***** Data for the task *****
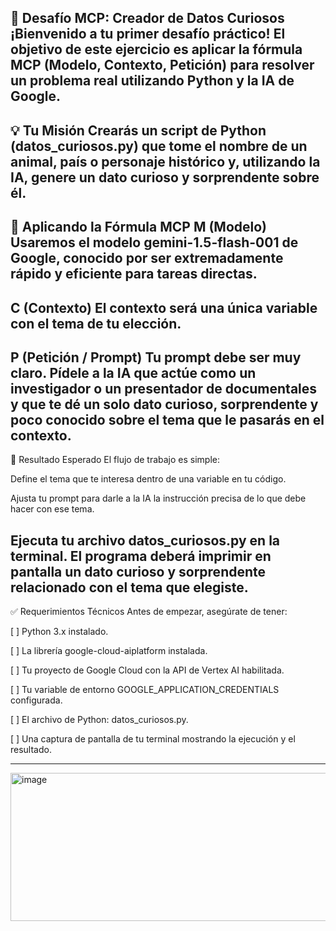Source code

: 🐙 Desafío MCP: Creador de Datos Curiosos
¡Bienvenido a tu primer desafío práctico! El objetivo de este ejercicio es aplicar la fórmula MCP (Modelo, Contexto, Petición) para resolver un problema real utilizando Python y la IA de Google.
------------------------------------------------------------------------------------------------------------------------------------------------------------------------------------------------------------------
💡 Tu Misión
Crearás un script de Python (datos_curiosos.py) que tome el nombre de un animal, país o personaje histórico y, utilizando la IA, genere un dato curioso y sorprendente sobre él.
------------------------------------------------------------------------------------------------------------------------------------------------------------------------------------------------------------------
🔬 Aplicando la Fórmula MCP
M (Modelo)
Usaremos el modelo gemini-1.5-flash-001 de Google, conocido por ser extremadamente rápido y eficiente para tareas directas.
------------------------------------------------------------------------------------------------------------------------------------------------------------------------------------------------------------------
C (Contexto)
El contexto será una única variable con el tema de tu elección.
------------------------------------------------------------------------------------------------------------------------------------------------------------------------------------------------------------------
P (Petición / Prompt)
Tu prompt debe ser muy claro. Pídele a la IA que actúe como un investigador o un presentador de documentales y que te dé un solo dato curioso, sorprendente y poco conocido sobre el tema que le pasarás en el contexto.
------------------------------------------------------------------------------------------------------------------------------------------------------------------------------------------------------------------
🎯 Resultado Esperado
El flujo de trabajo es simple:

Define el tema que te interesa dentro de una variable en tu código.

Ajusta tu prompt para darle a la IA la instrucción precisa de lo que debe hacer con ese tema.

Ejecuta tu archivo datos_curiosos.py en la terminal. El programa deberá imprimir en pantalla un dato curioso y sorprendente relacionado con el tema que elegiste.
------------------------------------------------------------------------------------------------------------------------------------------------------------------------------------------------------------------
✅ Requerimientos Técnicos
Antes de empezar, asegúrate de tener:

[ ] Python 3.x instalado.

[ ] La librería google-cloud-aiplatform instalada.

[ ] Tu proyecto de Google Cloud con la API de Vertex AI habilitada.

[ ] Tu variable de entorno GOOGLE_APPLICATION_CREDENTIALS configurada.

[ ] El archivo de Python: datos_curiosos.py.

[ ] Una captura de pantalla de tu terminal mostrando la ejecución y el resultado.

------------------------------------------------------------------------------------------------------------------------------------------------------------------------------------------------------------------


<img width="640" height="237" alt="image" src="https://github.com/user-attachments/assets/a5c25fe6-6331-4787-adc5-2ff43ca6d8c1" />





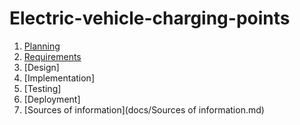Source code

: # Electric-vehicle-charging-points

1. [Planning](docs/Planning.md)
2. [Requirements](docs/Requirements.md)
3. [Design]
4. [Implementation]
5. [Testing]
6. [Deployment]
7. [Sources of information](docs/Sources of information.md)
*****
Copy out each line of the data above, exactly, if it lies between the line holding "IA de Google." and the line holding "Tu prompt debe", inclusive; copy no other line.

[Task output]
¡Bienvenido a tu primer desafío práctico! El objetivo de este ejercicio es aplicar la fórmula MCP (Modelo, Contexto, Petición) para resolver un problema real utilizando Python y la IA de Google.
------------------------------------------------------------------------------------------------------------------------------------------------------------------------------------------------------------------
💡 Tu Misión
Crearás un script de Python (datos_curiosos.py) que tome el nombre de un animal, país o personaje histórico y, utilizando la IA, genere un dato curioso y sorprendente sobre él.
------------------------------------------------------------------------------------------------------------------------------------------------------------------------------------------------------------------
🔬 Aplicando la Fórmula MCP
M (Modelo)
Usaremos el modelo gemini-1.5-flash-001 de Google, conocido por ser extremadamente rápido y eficiente para tareas directas.
------------------------------------------------------------------------------------------------------------------------------------------------------------------------------------------------------------------
C (Contexto)
El contexto será una única variable con el tema de tu elección.
------------------------------------------------------------------------------------------------------------------------------------------------------------------------------------------------------------------
P (Petición / Prompt)
Tu prompt debe ser muy claro. Pídele a la IA que actúe como un investigador o un presentador de documentales y que te dé un solo dato curioso, sorprendente y poco conocido sobre el tema que le pasarás en el contexto.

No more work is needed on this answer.